2 Feb 15 - January Summary For The Studland/Ballard Patch Year List

In the last Post, I provided an overview of the Studland/Ballard patch. In the last few years, I have found I haven't been as motivated to get out onto the Studland/Ballard Down patch as often as I was getting out when I was doing a patch Year List. So to incentivise myself, I've decided on another patch Year List. I won't be registering for the Patchwork Challenge15 as it is too large a patch & I don't want to narrow my attention down even further to a smaller sub-patch within the Studland/Ballard patch. I won't be competing against anybody other than my younger self from previous years (2008, 2009 & 2011). I will aim for monthly patch updates on the Blog as to how the Year List is going, but will put occasional extra Posts in when good birds warrant them. It will be possible to follow all updates on the Year List by clicking on the Label Studland15 on the right hand side Label list.
Great White Egret: This was the highlight of the first few hours on 1 Jan. Two Great White Egrets turned up during the Autumn & this one was still around in January. Quite remarkable given there were only a couple of previous records & they stayed minutes before moving on from both Studland & Poole Harbour (11 Jan 15)
My best Studland/Ballard Down patch Year List is 176 in 2009 (following BOU taxonomy). This excludes Crap or Feral Pigeon which I saw, but I ignore all of the Crap or Feral Pigeon individuals I see in the UK as I don't believe there are any wild pure Rock Doves, left in England. My target for 2015 is 180 (again ignoring Crap Pigeon).
Black Guillemot: The second stunning species for the patch Year List & only my second Studland & Poole Harbour Black Guillemot. After being incredible elusive with only 3 brief sightings in about 3 weeks around Studland (including my refound sighting off Old Harry on 19 Dec 14), it was then finally pinned down on the Poole Harbour Pelagic on 1 Jan in the Brownsea Channel. It was often in that area in the first half of Jan & visible from the Studland Houseboats. Photo taken on the Poole Harbour Pelagic (1 Jan 15)
I have had a great start to the Year List. I've been able to get out on the Studland/Ballard patch on all, but three days in January. Overall, I managed to spend about half the daylight hours out Birding. The patch is about 3 miles from top to bottom and about 3 miles from East to West at the bottom, but it tapers to a narrow point at the Northern end at South Haven, which is the Southern side of the Poole Harbour mouth. The land area is about 4.5 square miles, but there can be a lot of exposed mud at low tide, especially in Brands Bay and there are extensive bay & sea views from the Studland peninsula & Ballard Down. This makes the overall area considerably larger, but like the PWC rules, I'm happy to count Birds seen from inside the patch boundaries, even if the Bird is outside the boundary (e.g. on Furzey Island or closer to Brownsea than Studland). Given it is possible to see a long way out to sea from Old Harry & Ballard Down, then it seems inconsistent to have a fairly narrow boundary on the inner boundaries.

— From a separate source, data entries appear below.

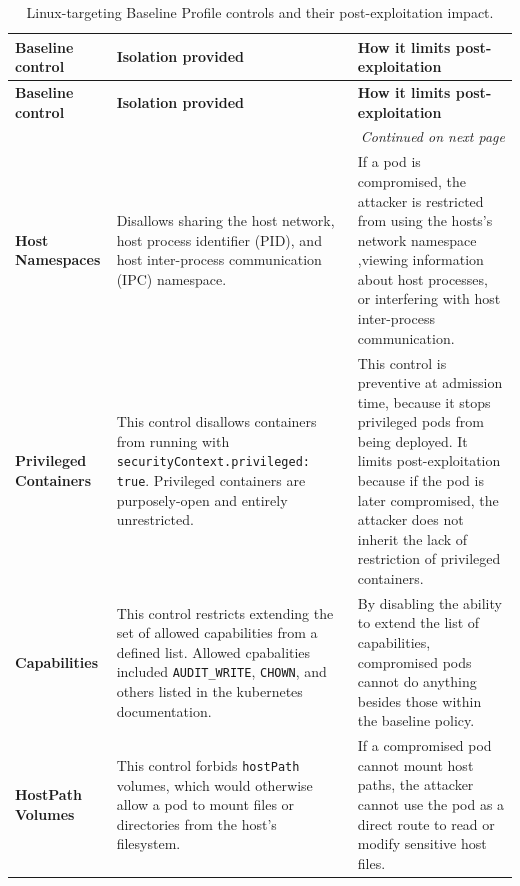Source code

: \documentclass[11pt,a4paper]{article}
\begin{document}
	\begin{longtable}{|p{2.5cm}|p{5.4cm}|p{6.2cm}|}
		\caption{Linux-targeting Baseline Profile controls and their post-exploitation impact.}
		\label{tab:baseline-profile-controls} \\
		
		\hline
		\textbf{Baseline control} & \textbf{Isolation provided} & \textbf{How it limits post-exploitation} \\
		\hline
		\endfirsthead
		
		\hline
		\textbf{Baseline control} & \textbf{Isolation provided} & \textbf{How it limits post-exploitation} \\
		\hline
		\endhead
		
		\hline
		\multicolumn{3}{r}{\textit{Continued on next page}} \\
		\endfoot
		
		\hline
		\endlastfoot
		
		\textbf{Host Namespaces} &
		Disallows sharing the host network, host process identifier (PID), and host inter-process communication (IPC) namespace. &
		If a pod is compromised, the attacker is restricted from using the hosts's network namespace ,viewing information about host processes, or interfering with host inter-process communication. \\
		\hline
		
		\textbf{Privileged Containers} &
		This control disallows containers from running with \texttt{securityContext.privileged: true}. Privileged containers are purposely-open and entirely unrestricted.  & 
		This control is preventive at admission time, because it stops privileged pods from being deployed. It limits post-exploitation because if the pod is later compromised, the attacker does not inherit the lack of restriction of privileged containers.  \\
		\hline
		
		\textbf{Capabilities} &
		This control restricts extending the set of allowed capabilities from a defined list. Allowed cpabalities included \texttt{AUDIT\_WRITE}, \texttt{CHOWN}, and others listed in the kubernetes documentation.&
		By disabling the ability to extend the list of capabilities, compromised pods cannot do anything besides those within the baseline policy. \\
		\hline
		
		\textbf{HostPath Volumes} &
		This control forbids \texttt{hostPath} volumes, which would otherwise allow a pod to mount files or directories from the host's filesystem. &
		If a compromised pod cannot mount host paths, the attacker cannot use the pod as a direct route to read or modify sensitive host files.\\
		\hline
		

\end{longtable}
\end{document}
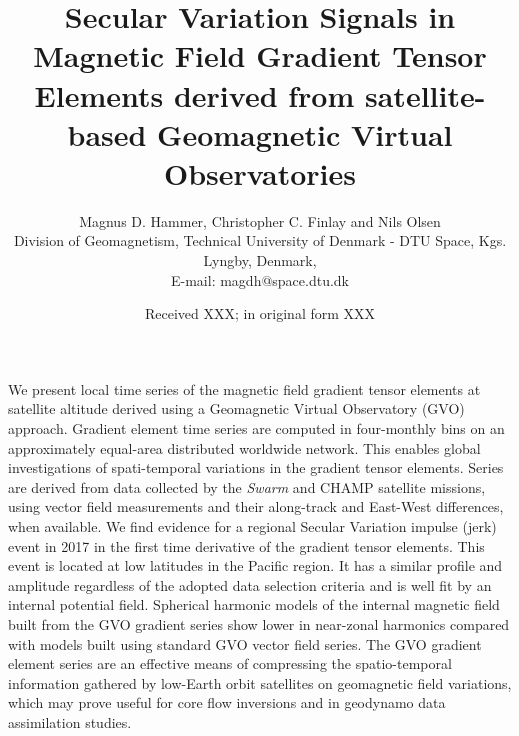 \documentclass[extra,mreferee]{gji}
\title[Secular Variation Signals in Magnetic Field Gradient Tensor Elements]{Secular Variation Signals in Magnetic Field Gradient Tensor Elements derived from satellite-based Geomagnetic Virtual Observatories}
\author[Hammer, Finlay and Olsen]{Magnus D. Hammer, Christopher C. Finlay and Nils Olsen\\
Division of Geomagnetism, Technical University of Denmark - DTU Space, Kgs. Lyngby, Denmark,\\
E-mail: magdh@space.dtu.dk \\
}
\date{Received XXX; in original form XXX}
\begin{document}
\maketitle
\vspace{-1.0cm}
\begin{summary}
We present local time series of the magnetic field gradient tensor elements at satellite altitude derived using a Geomagnetic Virtual Observatory (GVO) approach. Gradient element time series are computed in four-monthly bins on an approximately equal-area distributed worldwide network. This enables global investigations of spati-temporal variations in the gradient tensor elements. Series are derived from data collected by the {\it Swarm} and CHAMP satellite missions, using vector field measurements and their along-track and East-West differences, when available.
We find evidence for a regional Secular Variation impulse (jerk) event in 2017 in the first time derivative  of the gradient tensor elements.  This event is located at low latitudes in the Pacific region. It has a similar profile and amplitude regardless of the adopted data selection criteria and is well fit by an internal potential field. Spherical harmonic models of the internal magnetic field built from the GVO gradient series show lower  in  near-zonal harmonics compared with models built using standard GVO vector field series. The GVO gradient element series are an effective means of compressing the spatio-temporal information gathered by low-Earth orbit satellites on geomagnetic field variations, which may prove useful for core flow inversions and in geodynamo data assimilation studies.
\end{summary}
\begin{keywords}
\end{keywords}
\end{document}
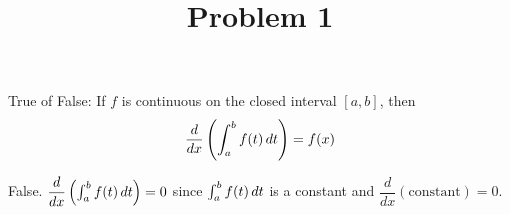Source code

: \documentclass{ximera}
\title[Problem 1]{Problem 1}
\begin{document}
\begin{abstract} \end{abstract}
\maketitle


\begin{problem}
  True of False: If $f$ is continuous on the closed interval $[a,b]$,
  then
  $$\dfrac{d}{dx} \left( \int_a^b f(t) \d t \right) = f(x)$$
  \begin{explanation}
    False.  $\dfrac{d}{dx} \left( \int_a^b f(t) \d t \right) = 0$
    since $\int_a^b f(t) \d t$ is a constant and
    $\dfrac{d}{dx} (\text{constant}) = 0$.
  \end{explanation}
\end{problem}
\end{document}
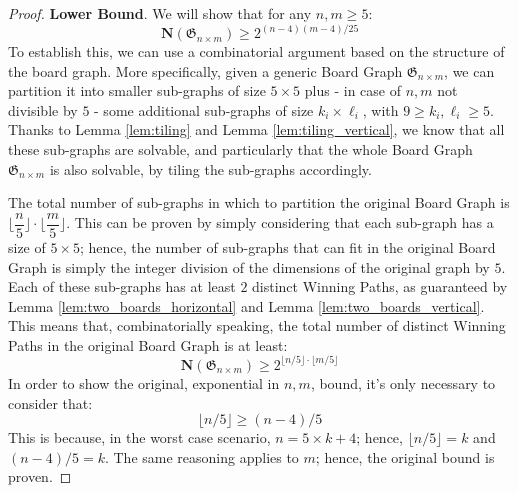 \documentclass[conference]{IEEEtran}
\begin{document}
\vspace{0.6em}
\begin{proof}
    \textbf{Lower Bound}. We will show that for any $n, m \ge 5$:
    $$
        \mathbf{N}(\mathfrak{G}_{n \times m}) \ge 2^{(n - 4)(m - 4)/25}
    $$
    To establish this, we can use a combinatorial argument based on the structure of the board graph.
    More specifically, given a generic Board Graph $\mathfrak{G}_{n \times m}$, we can partition it into smaller sub-graphs of size $5 \times 5$ plus - in case of $n,m$ not divisible by $5$ - some additional sub-graphs of size $k_i \times \ell_i$, with $9 \ge k_i, \ell_i \ge 5$.
    Thanks to Lemma \ref{lem:tiling} and Lemma \ref{lem:tiling_vertical}, we know that all these sub-graphs are solvable, and particularly that the whole Board Graph $\mathfrak{G}_{n \times m}$ is also solvable, by tiling the sub-graphs accordingly.
    
    The total number of sub-graphs in which to partition the original Board Graph is $\lfloor\dfrac{n}{5}\rfloor \cdot \lfloor\dfrac{m}{5}\rfloor$.
    This can be proven by simply considering that each sub-graph has a size of $5 \times 5$; hence, the number of sub-graphs that can fit in the original Board Graph is simply the integer division of the dimensions of the original graph by $5$.
    Each of these sub-graphs has at least $2$ distinct Winning Paths, as guaranteed by Lemma \ref{lem:two_boards_horizontal} and Lemma \ref{lem:two_boards_vertical}.
    This means that, combinatorially speaking, the total number of distinct Winning Paths in the original Board Graph is at least:
    $$
        \mathbf{N}(\mathfrak{G}_{n \times m}) \ge 2^{\lfloor n/5 \rfloor \cdot \lfloor m/5 \rfloor}
    $$
    In order to show the original, exponential in $n,m$, bound, it's only necessary to consider that:
    $$
        \lfloor n/5 \rfloor \ge (n - 4)/5
    $$
    This is because, in the worst case scenario, $n = 5 \times k + 4$; hence, $\lfloor n/5 \rfloor = k$ and $(n - 4)/5 = k$.
    The same reasoning applies to $m$; hence, the original bound is proven.
\end{proof}
\end{document}
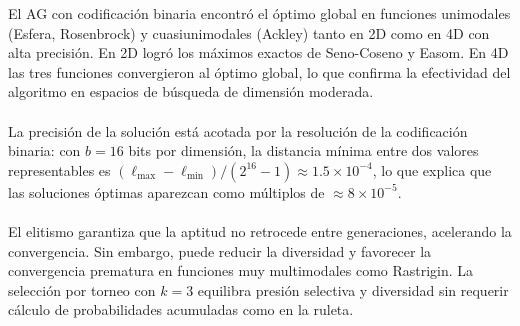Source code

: \documentclass[11pt]{article}
\begin{document}
El AG con codificaci\'on binaria encontr\'o el \'optimo global en funciones unimodales (Esfera, Rosenbrock) y cuasiunimodales (Ackley) tanto en 2D como en 4D con alta precisi\'on. En 2D logr\'o los m\'aximos exactos de Seno-Coseno y Easom. En 4D las tres funciones convergieron al \'optimo global, lo que confirma la efectividad del algoritmo en espacios de b\'usqueda de dimensi\'on moderada.\\\\
La precisi\'on de la soluci\'on est\'a acotada por la resoluci\'on de la codificaci\'on binaria: con $b = 16$ bits por dimensi\'on, la distancia m\'inima entre dos valores representables es $(\ell_{\max}-\ell_{\min})/(2^{16}-1) \approx 1.5\times10^{-4}$, lo que explica que las soluciones \'optimas aparezcan como m\'ultiplos de $\approx 8\times10^{-5}$.\\\\
El elitismo garantiza que la aptitud no retrocede entre generaciones, acelerando la convergencia. Sin embargo, puede reducir la diversidad y favorecer la convergencia prematura en funciones muy multimodales como Rastrigin. La selecci\'on por torneo con $k=3$ equilibra presi\'on selectiva y diversidad sin requerir c\'alculo de probabilidades acumuladas como en la ruleta.
\end{document}
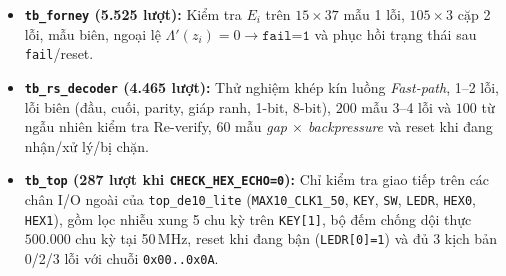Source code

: \documentclass[11pt,a4paper]{report}
\begin{document}
\begin{itemize}
    \item \textbf{\texttt{tb\_forney} (5.525 lượt):} Kiểm tra $E_i$ trên $15\times 37$ mẫu 1 lỗi, $105\times 3$ cặp 2 lỗi, mẫu biên, ngoại lệ $\Lambda'(z_i)=0 \to \texttt{fail=1}$ và phục hồi trạng thái sau \texttt{fail}/reset.
    \item \textbf{\texttt{tb\_rs\_decoder} (4.465 lượt):} Thử nghiệm khép kín luồng \textit{Fast-path}, 1--2 lỗi, lỗi biên (đầu, cuối, parity, giáp ranh, 1-bit, 8-bit), $200$ mẫu 3--4 lỗi và $100$ từ ngẫu nhiên kiểm tra Re-verify, $60$ mẫu \textit{gap $\times$ backpressure} và reset khi đang nhận/xử lý/bị chặn.
    \item \textbf{\texttt{tb\_top} (287 lượt khi \texttt{CHECK\_HEX\_ECHO=0}):} Chỉ kiểm tra giao tiếp trên các chân I/O ngoài của \texttt{top\_de10\_lite} (\texttt{MAX10\_CLK1\_50}, \texttt{KEY}, \texttt{SW}, \texttt{LEDR}, \texttt{HEX0}, \texttt{HEX1}), gồm lọc nhiễu xung 5 chu kỳ trên \texttt{KEY[1]}, bộ đếm chống dội thực $500.000$ chu kỳ tại 50\,MHz, reset khi đang bận (\texttt{LEDR[0]=1}) và đủ 3 kịch bản 0/2/3 lỗi với chuỗi \texttt{0x00..0x0A}.
\end{itemize}
\end{document}

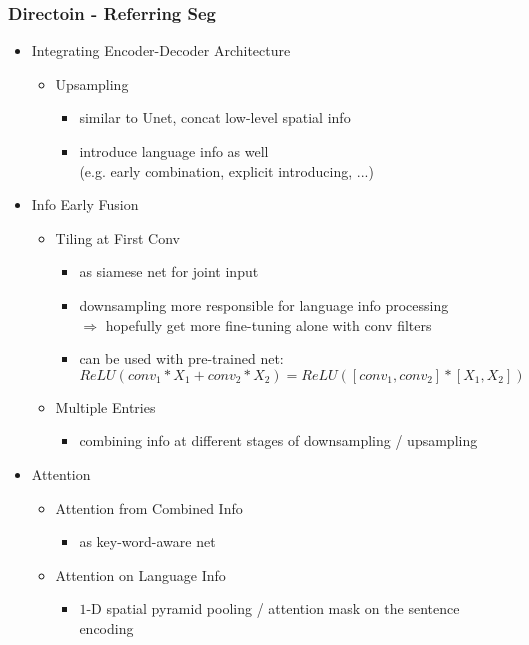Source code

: \subsubsection{Directoin - Referring Seg}
\begin{itemize}
\item Integrating Encoder-Decoder Architecture
	\begin{itemize}
	\item Upsampling
		\begin{itemize}
		\item similar to Unet, concat low-level spatial info
		\item introduce language info as well \\
		(e.g. early combination, explicit introducing, ...)
		\end{itemize}
	\end{itemize}
\item Info Early Fusion
	\begin{itemize}
	\item Tiling at First Conv
		\begin{itemize}
		\item as siamese net for joint input
		\item downsampling more responsible for language info processing \\
		$\Rightarrow$ hopefully get more fine-tuning alone with conv filters
		\item can be used with pre-trained net: \\ 
		$ReLU(conv_1*X_1 + conv_2*X_2) = ReLU( [conv_1,conv_2]*[X_1,X_2] )$
		\end{itemize}
	\item Multiple Entries
		\begin{itemize}
		\item combining info at different stages of downsampling / upsampling
		\end{itemize}
	\end{itemize}
\item Attention
	\begin{itemize}
	\item Attention from Combined Info
		\begin{itemize}
		\item as key-word-aware net
		\end{itemize}
	\item Attention on Language Info
		\begin{itemize}
		\item $1$-D spatial pyramid pooling / attention mask on the sentence encoding

\end{itemize}
\end{itemize}
\end{itemize}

Red-necked Grebe: A species I would expect to see sometime in the year on the patch, but they are erratic & I've often had to wait till late Autumn/early Winter to see one. Typically there is only one individual a Winter, so to have had up to three individuals around on the between South Haven & South Beach for most of Jan is excellent (Jan 15)
Despite its relatively small size, the variation in habitats within the patch is impressive. There are tidal mudlflats, sandy beaches, a freshwater lake known as Littlesea, with a couple of smaller lakes. These are surrounded by heathland, dunes, deciduous & coniferous woodland and wet marshy areas. Greenlands Farm is mainly grassy fields, which through grazing has been changed to grassland from the surrounding Godlingston Heath (heathland). Ballard Down is a mixture of chalk grassland, farmland and chalk sea cliffs. There is also the small urban development of Studland village, albeit it is a very leafy village. Overall, it has micro versions of nearly all of the habitats found in Poole Harbour, with the exception of open wet fields for Waders & dense urban sprawl (not surprisingly I don't miss that, although it would make Waxwing a potentially easier species). As a result, it is easily the best local patch within Poole Harbour.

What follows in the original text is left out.